Alison did not shudder or change the subject, or implore him not
to speak of such things, for she was Highland too, with her race’s
half-mystical preoccupation with the dead. But she thought, “I hope
I’ll die the same day, the same hour. . . .”
The shadows on the loch crept a little farther. Behind them Ben
Tee changed colour for the hundredth time; his pointed peak seemed
to soar. It grew cooler too, and Ewen wrapped the ends of the plaid
about his lady.
“On Wednesday we will spend the day at Loch Arkaig,” he
announced. “We will take ponies, and you and Mr. Grant shall ride.”
“And Miss Cameron?”
“Aunt Marget detests such jaunts. Meals for the parlour, and the
parlour for meals, that is her creed.—Alison, are you not cold?”
“In this?” She fingered the plaid where it hung over her shoulders,
and added after a moment: “How strange it will be, to wear another
tartan than one’s own!”
“You shall always wear the Grant if it pleases you better.”
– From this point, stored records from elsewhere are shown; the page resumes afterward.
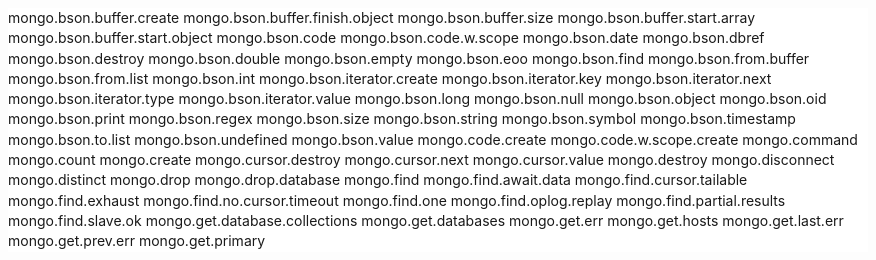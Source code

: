 mongo.bson.buffer.create
mongo.bson.buffer.finish.object
mongo.bson.buffer.size
mongo.bson.buffer.start.array
mongo.bson.buffer.start.object
mongo.bson.code
mongo.bson.code.w.scope
mongo.bson.date
mongo.bson.dbref
mongo.bson.destroy
mongo.bson.double
mongo.bson.empty
mongo.bson.eoo
mongo.bson.find
mongo.bson.from.buffer
mongo.bson.from.list
mongo.bson.int
mongo.bson.iterator.create
mongo.bson.iterator.key
mongo.bson.iterator.next
mongo.bson.iterator.type
mongo.bson.iterator.value
mongo.bson.long
mongo.bson.null
mongo.bson.object
mongo.bson.oid
mongo.bson.print
mongo.bson.regex
mongo.bson.size
mongo.bson.string
mongo.bson.symbol
mongo.bson.timestamp
mongo.bson.to.list
mongo.bson.undefined
mongo.bson.value
mongo.code.create
mongo.code.w.scope.create
mongo.command
mongo.count
mongo.create
mongo.cursor.destroy
mongo.cursor.next
mongo.cursor.value
mongo.destroy
mongo.disconnect
mongo.distinct
mongo.drop
mongo.drop.database
mongo.find
mongo.find.await.data
mongo.find.cursor.tailable
mongo.find.exhaust
mongo.find.no.cursor.timeout
mongo.find.one
mongo.find.oplog.replay
mongo.find.partial.results
mongo.find.slave.ok
mongo.get.database.collections
mongo.get.databases
mongo.get.err
mongo.get.hosts
mongo.get.last.err
mongo.get.prev.err
mongo.get.primary
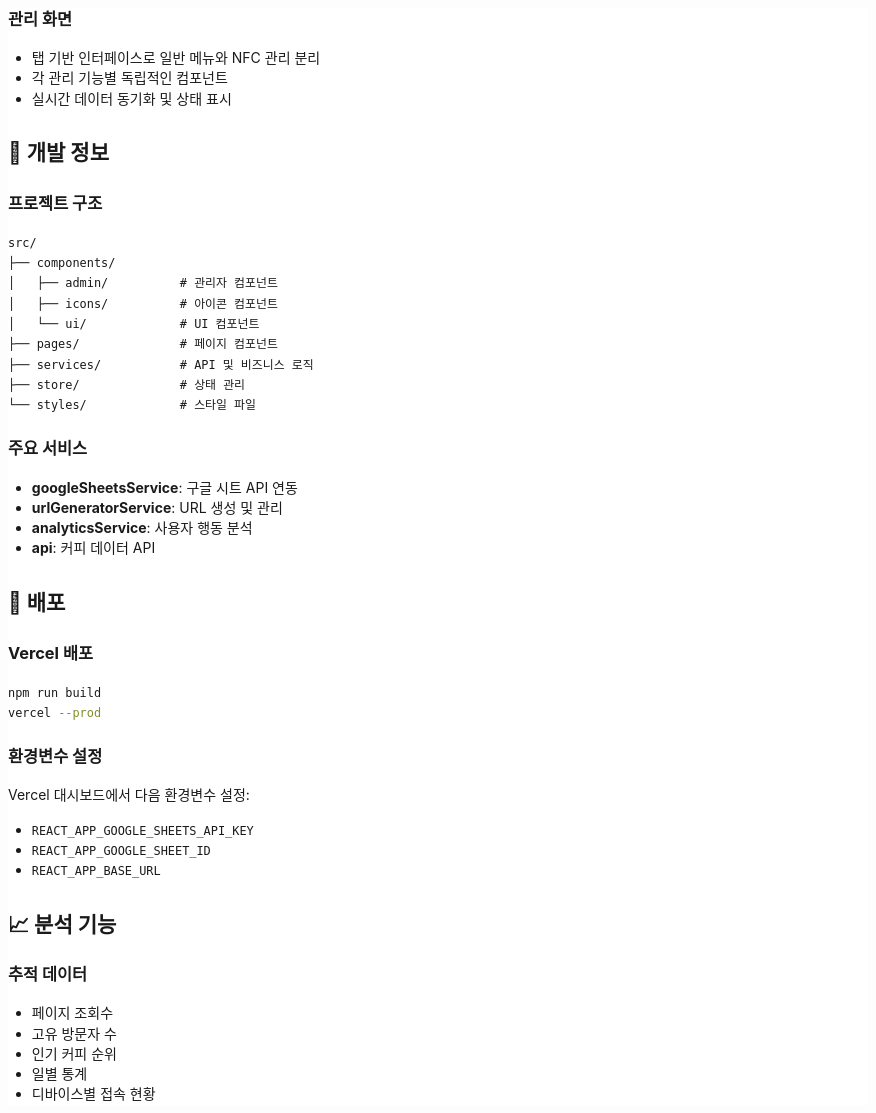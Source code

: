 ### 관리 화면
- 탭 기반 인터페이스로 일반 메뉴와 NFC 관리 분리
- 각 관리 기능별 독립적인 컴포넌트
- 실시간 데이터 동기화 및 상태 표시

## 🔧 개발 정보

### 프로젝트 구조
```
src/
├── components/
│   ├── admin/          # 관리자 컴포넌트
│   ├── icons/          # 아이콘 컴포넌트
│   └── ui/             # UI 컴포넌트
├── pages/              # 페이지 컴포넌트
├── services/           # API 및 비즈니스 로직
├── store/              # 상태 관리
└── styles/             # 스타일 파일
```

### 주요 서비스
- **googleSheetsService**: 구글 시트 API 연동
- **urlGeneratorService**: URL 생성 및 관리
- **analyticsService**: 사용자 행동 분석
- **api**: 커피 데이터 API

## 🚀 배포

### Vercel 배포
```bash
npm run build
vercel --prod
```

### 환경변수 설정
Vercel 대시보드에서 다음 환경변수 설정:
- `REACT_APP_GOOGLE_SHEETS_API_KEY`
- `REACT_APP_GOOGLE_SHEET_ID`
- `REACT_APP_BASE_URL`

## 📈 분석 기능

### 추적 데이터
- 페이지 조회수
- 고유 방문자 수
- 인기 커피 순위
- 일별 통계
- 디바이스별 접속 현황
“No, it does not please me better,” answered Alison softly. “I feel .
. . very warm in the Cameron.”
He kissed her for that, smiling, and, raising his head from his
kiss, became aware of a dark object beating towards them out of the
sunset sky. It was the solitary heron of the island, winging his strong
way home with a deceptive slowness. The sight reminded Ewen of
his morning’s encounter with Lachlan, and he was about to tell
Alison of it when Fate’s messenger, who for the last five minutes had
been hurrying round the loch, came past the red crag of Ardroy, and
Ewen’s quick ear caught the snap of a breaking stick under the
deerskin brogues. He looked quickly round. A bearded Highlander
was trotting towards them under the birches and pines.
“It is Neil—what can he want? Forgive me!” He rose to his feet,
and Neil MacMartin, who was Lachlan’s elder brother and Ewen’s
piper, broke into a run.
“Mac Dhomhnuill Duibh has just sent this by a man on
horseback,” he said somewhat breathlessly, pulling a letter from his
sporran.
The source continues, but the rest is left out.